A good value 24 hour ticket covering Prague plus the 12 outer zones (i.e. zones P,0,B,1-12) costs 240 CZK and can be purchased from many ticket machines as well as information offices (it includes the Petrin funicular as well). Tickets for fewer zones and shorter periods are available from railway stations and the drivers of suburban buses.

A full list of PID suburban fares is available on the PID website. Note that the rules for children and seniors are less generous than in the Prague zone; for example children aged 6 to 18 pay half fare, as do seniors from age 65 (free travel kicks in at age 70, with photo ID, but not on trains).

Suburban Buses: on suburban bus routes (lines 300 upwards) you can buy your ticket from the bus driver if you don't already have a valid ticket. State your destination and a ticket for the appropriate number of zones will be provided. Driver-issued tickets are valid from the time of issue and do not need to be validated by the passenger.

Train services: PID tickets valid in appropriate zones can be used on local railway lines as shown on the zonal map. Single journey PID tickets can be used on these lines as well as day and season tickets. The map also shows which stations have PID validating machines; if there isn`t one you can validate on board the train (by machine or by the conductor).

Information Centres

If you are arriving at the airport there are DPP information centres in both Terminal 1 and Terminal 2, open daily 0700-2100 (there are also ticket machines outside the terminal, as illustrated at the top of this page). If arriving at the main railway station (Praha hlavní), there is a staffed kiosk on the concourse (open 0600-2200), as well as ticket machines. The main DPP information office is at Mustek metro station (open daily 0700-2100). The information centres page on the DPP website has full details of locations and opening hours.

Railway stations: principal railway stations have ticket offices where of course you can buy tickets with coins or banknotes.

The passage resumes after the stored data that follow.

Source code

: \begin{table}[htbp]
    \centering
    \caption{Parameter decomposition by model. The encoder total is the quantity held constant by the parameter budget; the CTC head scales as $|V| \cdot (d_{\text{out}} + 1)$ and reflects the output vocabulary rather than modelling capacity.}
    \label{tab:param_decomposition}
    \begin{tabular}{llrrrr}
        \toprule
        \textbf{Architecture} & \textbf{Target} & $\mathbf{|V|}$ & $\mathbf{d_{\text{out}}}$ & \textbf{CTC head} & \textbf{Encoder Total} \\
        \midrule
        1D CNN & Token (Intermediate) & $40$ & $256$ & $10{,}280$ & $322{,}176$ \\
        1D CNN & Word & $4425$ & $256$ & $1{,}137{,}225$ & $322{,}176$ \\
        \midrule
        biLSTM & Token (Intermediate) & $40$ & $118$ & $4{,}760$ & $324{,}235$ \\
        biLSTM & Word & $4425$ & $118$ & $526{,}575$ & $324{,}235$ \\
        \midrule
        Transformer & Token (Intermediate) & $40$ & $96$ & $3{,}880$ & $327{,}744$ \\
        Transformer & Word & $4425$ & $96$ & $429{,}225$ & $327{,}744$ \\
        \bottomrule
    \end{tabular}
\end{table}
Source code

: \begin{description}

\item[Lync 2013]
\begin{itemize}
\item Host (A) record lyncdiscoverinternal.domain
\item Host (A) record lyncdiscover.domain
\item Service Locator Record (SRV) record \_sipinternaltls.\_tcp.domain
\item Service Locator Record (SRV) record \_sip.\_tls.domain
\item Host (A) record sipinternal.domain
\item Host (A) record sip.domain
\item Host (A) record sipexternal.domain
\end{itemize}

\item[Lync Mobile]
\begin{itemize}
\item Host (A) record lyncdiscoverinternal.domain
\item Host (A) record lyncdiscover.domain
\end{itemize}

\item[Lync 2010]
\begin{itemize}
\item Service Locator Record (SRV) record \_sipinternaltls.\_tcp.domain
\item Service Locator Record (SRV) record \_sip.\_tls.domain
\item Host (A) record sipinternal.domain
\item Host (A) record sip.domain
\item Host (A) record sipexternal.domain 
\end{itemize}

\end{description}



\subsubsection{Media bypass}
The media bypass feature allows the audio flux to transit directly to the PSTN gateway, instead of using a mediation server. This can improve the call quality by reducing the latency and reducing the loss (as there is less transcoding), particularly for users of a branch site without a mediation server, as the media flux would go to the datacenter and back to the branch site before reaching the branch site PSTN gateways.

As well as the full range of tickets, the information centres usually have free maps of the metro and tram network, and sometimes sell more detailed transport maps including bus routes. Leaflets describing short-term changes due to engineering work are often available too. Some information centres carry a small range of items aimed at enthusiasts, such as books, models, photos, mouse mats, etc.